Minimal asr pipeline

Minimal ASR pipeline example: transcribe an audio file to Markdown text.

What this example does - Configures the ASR pipeline with a default model spec and converts one audio file. - Prints the recognized speech segments in Markdown with timestamps.

Prerequisites - Install Docling with ASR extras and any audio dependencies (ffmpeg, etc.). - Ensure your environment can download or access the configured ASR model. - Some formats require ffmpeg codecs; install ffmpeg and ensure it's on PATH.

How to run - From the repository root, run: python docs/examples/minimal_asr_pipeline.py. - The script prints the transcription to stdout.

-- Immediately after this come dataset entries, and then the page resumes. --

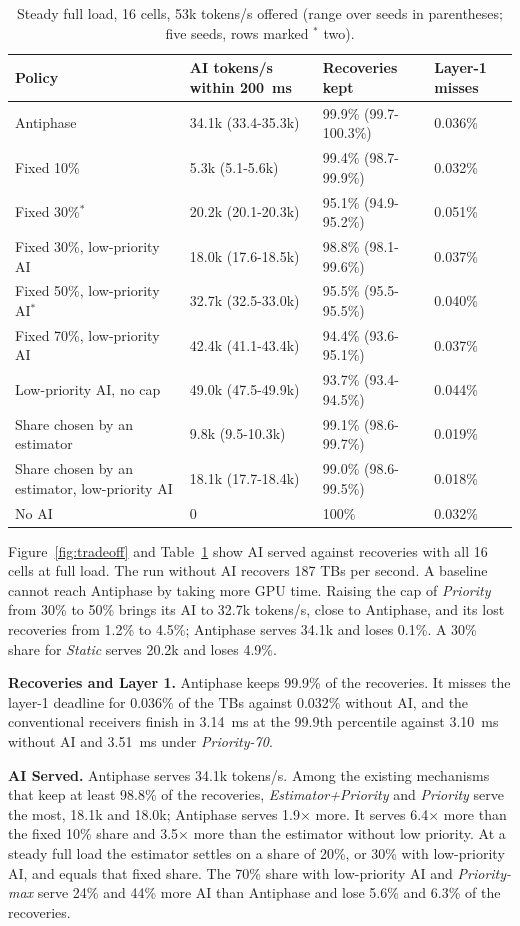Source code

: \documentclass[acmsmall,screen,review,anonymous]{acmart}
\newcommand{\sys}{Antiphase\xspace}
\begin{document}
\begin{table}[t]
\caption{Steady full load, 16 cells, 53k tokens/s offered (range over seeds in parentheses; five seeds,
rows marked $^{*}$ two).}
\label{tab:steady}
\footnotesize
\begin{tabular}{@{}llll@{}}
\toprule
Policy & AI tokens/s within 200~ms & Recoveries kept & Layer-1 misses \\
\midrule
\sys & 34.1k (33.4-35.3k) & 99.9\% (99.7-100.3\%) & 0.036\% \\
Fixed 10\% & 5.3k (5.1-5.6k) & 99.4\% (98.7-99.9\%) & 0.032\% \\
Fixed 30\%$^{*}$ & 20.2k (20.1-20.3k) & 95.1\% (94.9-95.2\%) & 0.051\% \\
Fixed 30\%, low-priority AI & 18.0k (17.6-18.5k) & 98.8\% (98.1-99.6\%) & 0.037\% \\
Fixed 50\%, low-priority AI$^{*}$ & 32.7k (32.5-33.0k) & 95.5\% (95.5-95.5\%) & 0.040\% \\
Fixed 70\%, low-priority AI & 42.4k (41.1-43.4k) & 94.4\% (93.6-95.1\%) & 0.037\% \\
Low-priority AI, no cap & 49.0k (47.5-49.9k) & 93.7\% (93.4-94.5\%) & 0.044\% \\
Share chosen by an estimator & 9.8k (9.5-10.3k) & 99.1\% (98.6-99.7\%) & 0.019\% \\
Share chosen by an estimator, low-priority AI & 18.1k (17.7-18.4k) & 99.0\% (98.6-99.5\%) & 0.018\% \\
No AI & 0 & 100\% & 0.032\% \\
\bottomrule
\end{tabular}
\end{table}

Figure~\ref{fig:tradeoff} and Table~\ref{tab:steady} show AI served against recoveries with all 16
cells at full load. The run without AI recovers 187 TBs per second. A baseline cannot reach \sys by taking
more GPU time. Raising the cap of \textit{Priority} from 30\% to 50\% brings its AI to 32.7k tokens/s,
close to \sys, and its lost recoveries from 1.2\% to 4.5\%; \sys serves 34.1k and loses 0.1\%. A 30\%
share for \textit{Static} serves 20.2k and loses 4.9\%.

\noindent\textbf{Recoveries and Layer 1.} \sys keeps 99.9\% of the recoveries. It misses the layer-1
deadline for 0.036\% of the TBs against 0.032\% without AI, and the conventional receivers finish in 3.14~ms
at the 99.9th percentile against 3.10~ms without AI and 3.51~ms under \textit{Priority-70}.

\noindent\textbf{AI Served.} \sys serves 34.1k tokens/s. Among the existing mechanisms that keep at least
98.8\% of the recoveries, \textit{Estimator+Priority} and \textit{Priority} serve
the most, 18.1k and 18.0k; \sys serves 1.9$\times$ more. It serves 6.4$\times$ more than the fixed 10\%
share and 3.5$\times$ more than the estimator without low priority. At a steady full load the estimator
settles on a share of 20\%, or 30\% with low-priority AI, and equals that fixed share. The 70\% share with
low-priority AI and \textit{Priority-max} serve 24\% and 44\% more AI than \sys and lose 5.6\% and 6.3\% of the
recoveries.
\end{document}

Customizing the model - The script automatically selects the best model for your hardware (MLX Whisper for Apple Silicon, native Whisper otherwise). - Edit get_asr_converter() to manually override pipeline_options.asr_options with any model from asr_model_specs. - Keep InputFormat.AUDIO and AsrPipeline unchanged for a minimal setup.

Input audio - Defaults to tests/data/audio/sample_10s.mp3. Update audio_path to your own file if needed.

from pathlib import Path

from docling_core.types.doc import DoclingDocument

from docling.datamodel import asr_model_specs
from docling.datamodel.base_models import ConversionStatus, InputFormat
from docling.datamodel.document import ConversionResult
from docling.datamodel.pipeline_options import AsrPipelineOptions
from docling.document_converter import AudioFormatOption, DocumentConverter
from docling.pipeline.asr_pipeline import AsrPipeline


def get_asr_converter():
    """Create a DocumentConverter configured for ASR with automatic model selection.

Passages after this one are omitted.